Fig. 3. Tuning wireless power transfer efficiency and evaluating safety for photothermal therapy in freely-behaving mice.

(A) Smith chart showing simulated and measured S₁₁ for back-to-back devices with LEDs emitting 810 nm wavelength light. The measured S₁₁ of the antenna is also shown along with the ideal matching path (dashed line). (B) L-match structure and matching components for the back-to-back devices. The 52 pF capacitance was constructed by placing two 22 pF and 30 pF capacitors in parallel. (C) Variation of the matching network efficiency, η_MN, with input power (P_in), assuming capacitor quality factor of Q_c=100 for the matching components. (D) Quantitative evaluation of mouse body interactions with 13.56 MHz RF waves to evaluate safety of the wireless power transfer in our approach during wireless therapy cycles (compare with SAR values calculated for conventional 915 MHz RF waves in Supplementary Fig. 20).

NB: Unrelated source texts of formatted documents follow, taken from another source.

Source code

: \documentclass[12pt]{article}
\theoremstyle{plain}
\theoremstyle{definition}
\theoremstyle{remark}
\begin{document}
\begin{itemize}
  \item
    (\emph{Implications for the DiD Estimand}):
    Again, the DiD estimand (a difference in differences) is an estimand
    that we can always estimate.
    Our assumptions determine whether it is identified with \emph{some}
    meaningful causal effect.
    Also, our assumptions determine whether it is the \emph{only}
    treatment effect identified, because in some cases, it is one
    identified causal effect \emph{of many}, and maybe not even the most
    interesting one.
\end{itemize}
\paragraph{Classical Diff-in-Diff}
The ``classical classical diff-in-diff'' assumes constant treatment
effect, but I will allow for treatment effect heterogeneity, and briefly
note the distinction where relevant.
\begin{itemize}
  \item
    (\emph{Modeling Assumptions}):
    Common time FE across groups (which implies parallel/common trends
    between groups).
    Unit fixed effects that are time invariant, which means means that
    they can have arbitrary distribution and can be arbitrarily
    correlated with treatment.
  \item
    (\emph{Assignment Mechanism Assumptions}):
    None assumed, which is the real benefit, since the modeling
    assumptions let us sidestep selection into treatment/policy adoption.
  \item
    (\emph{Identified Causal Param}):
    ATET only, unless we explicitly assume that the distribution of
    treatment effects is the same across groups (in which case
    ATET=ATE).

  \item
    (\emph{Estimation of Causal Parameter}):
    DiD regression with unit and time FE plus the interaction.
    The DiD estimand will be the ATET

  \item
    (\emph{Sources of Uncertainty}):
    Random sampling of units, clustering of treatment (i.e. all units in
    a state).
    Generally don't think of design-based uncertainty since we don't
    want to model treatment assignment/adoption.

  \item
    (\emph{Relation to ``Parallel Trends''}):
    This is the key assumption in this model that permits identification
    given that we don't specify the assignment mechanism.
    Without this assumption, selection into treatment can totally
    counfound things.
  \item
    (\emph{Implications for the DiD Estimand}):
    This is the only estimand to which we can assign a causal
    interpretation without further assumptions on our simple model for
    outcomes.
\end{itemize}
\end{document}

The scale bar is logarithmic. (E) Effect of the tissue on the wireless link efficiency (ratio of the power received at the input of the devices to the transmitted power) after implantation on the mouse skull, suggesting ~ 5 dB degradation in the power delivered to the RX antenna, due to the tissue interaction. (F) In vivo open-skull thermal images of the brain tumor, 24 h after intratumoral injection of nanoparticles. NIR emitting device was fixed above the brain (also see Supplementary Figs. 22-23). (G) Temperature variation along the blue dotted line on the brain shown in (F), verifying that only the tumor area which contained the nanoparticles was heated during the NIR irradiation (~30 mW), due to the nanoparticles photothermal response. We did not observe any elevated temperature in surrounding normal brain tissues.